Question

use tools jeeran is making a rectangular banner for school. the dimensions of the banner are \\(1\frac{1}{2}\\) yards by \\(1\frac{3}{4}\\) yards. what is the area of the banner? use the visual model to show the area. then write an equation to model the problem.

Explanation:

Step1: Convert mixed numbers to fractions

Convert $1\frac{1}{2}$ to $\frac{3}{2}$ and $1\frac{3}{4}$ to $\frac{7}{4}$.

Step2: Apply area formula for rectangle

Area = length $\times$ width, so calculate $\frac{3}{2} \times \frac{7}{4}$.
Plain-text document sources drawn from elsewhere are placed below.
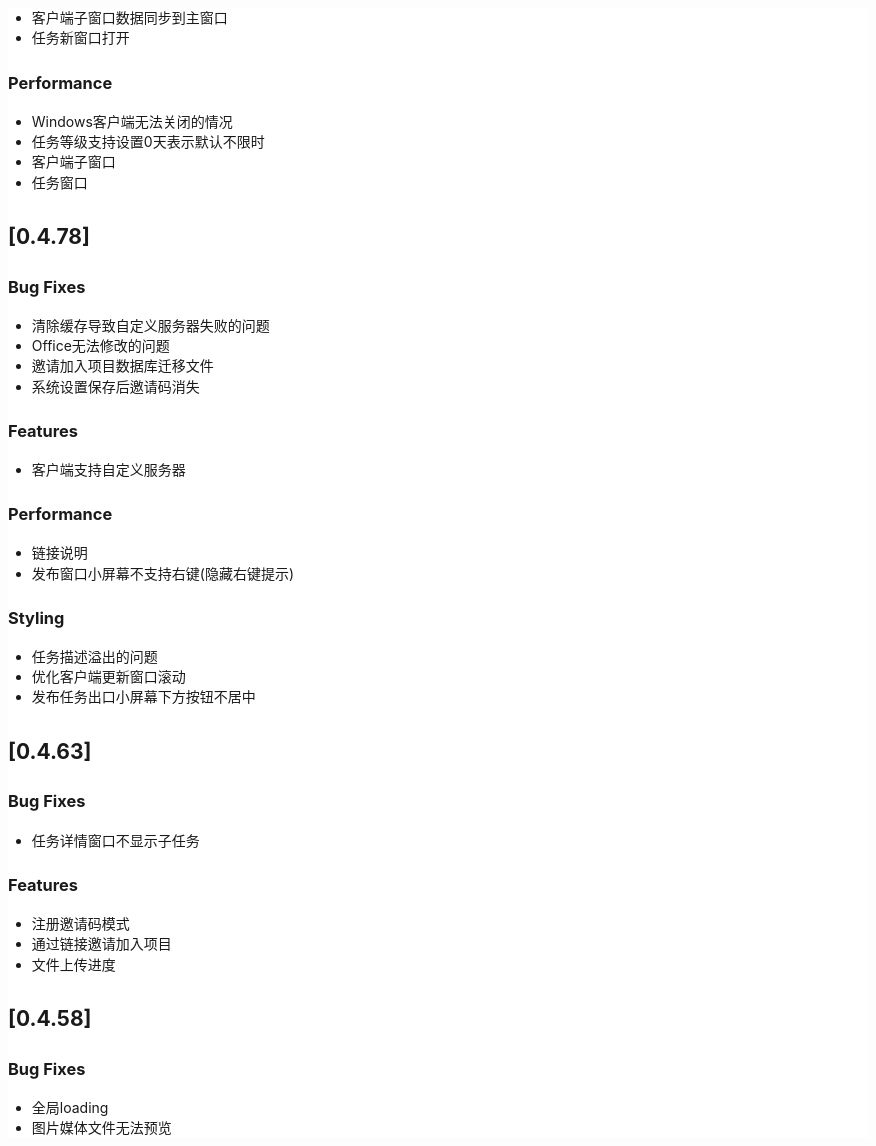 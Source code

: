 - 客户端子窗口数据同步到主窗口
- 任务新窗口打开

### Performance

- Windows客户端无法关闭的情况
- 任务等级支持设置0天表示默认不限时
- 客户端子窗口
- 任务窗口

## [0.4.78]

### Bug Fixes

- 清除缓存导致自定义服务器失败的问题
- Office无法修改的问题
- 邀请加入项目数据库迁移文件
- 系统设置保存后邀请码消失

### Features

- 客户端支持自定义服务器

### Performance

- 链接说明
- 发布窗口小屏幕不支持右键(隐藏右键提示)

### Styling

- 任务描述溢出的问题
- 优化客户端更新窗口滚动
- 发布任务出口小屏幕下方按钮不居中

## [0.4.63]

### Bug Fixes

- 任务详情窗口不显示子任务

### Features

- 注册邀请码模式
- 通过链接邀请加入项目
- 文件上传进度

## [0.4.58]

### Bug Fixes

- 全局loading
- 图片媒体文件无法预览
Step3: Multiply numerators and denominators

$\frac{3 \times 7}{2 \times 4} = \frac{21}{8}$

Step4: Convert to mixed number

$\frac{21}{8} = 2\frac{5}{8}$

Answer:

The area of the banner is $2\frac{5}{8}$ square yards. The equation modeling the problem is $1\frac{1}{2} \times 1\frac{3}{4} = 2\frac{5}{8}$.
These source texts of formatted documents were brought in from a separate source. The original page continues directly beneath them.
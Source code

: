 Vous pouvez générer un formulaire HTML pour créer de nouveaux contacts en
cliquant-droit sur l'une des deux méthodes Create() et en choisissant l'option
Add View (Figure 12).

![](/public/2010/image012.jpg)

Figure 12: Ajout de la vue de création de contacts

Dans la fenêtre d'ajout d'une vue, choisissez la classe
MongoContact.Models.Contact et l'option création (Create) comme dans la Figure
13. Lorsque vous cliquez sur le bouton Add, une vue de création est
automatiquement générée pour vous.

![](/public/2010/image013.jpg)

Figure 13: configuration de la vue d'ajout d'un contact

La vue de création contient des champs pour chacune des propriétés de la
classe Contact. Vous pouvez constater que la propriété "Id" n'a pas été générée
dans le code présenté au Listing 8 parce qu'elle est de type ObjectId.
For the visual model (the given rectangle divided into 4 smaller rectangles):

• Divide the length side into $1 + \frac{1}{2}$ and the width side into $1 + \frac{3}{4}$.
• The four smaller rectangles have areas: $1 \times 1 = 1$, $1 \times \frac{3}{4} = \frac{3}{4}$, $\frac{1}{2} \times 1 = \frac{1}{2}$, $\frac{1}{2} \times \frac{3}{4} = \frac{3}{8}$.
• Summing these: $1 + \frac{3}{4} + \frac{1}{2} + \frac{3}{8} = \frac{8}{8} + \frac{6}{8} + \frac{4}{8} + \frac{3}{8} = \frac{21}{8} = 2\frac{5}{8}$, which matches the calculated area.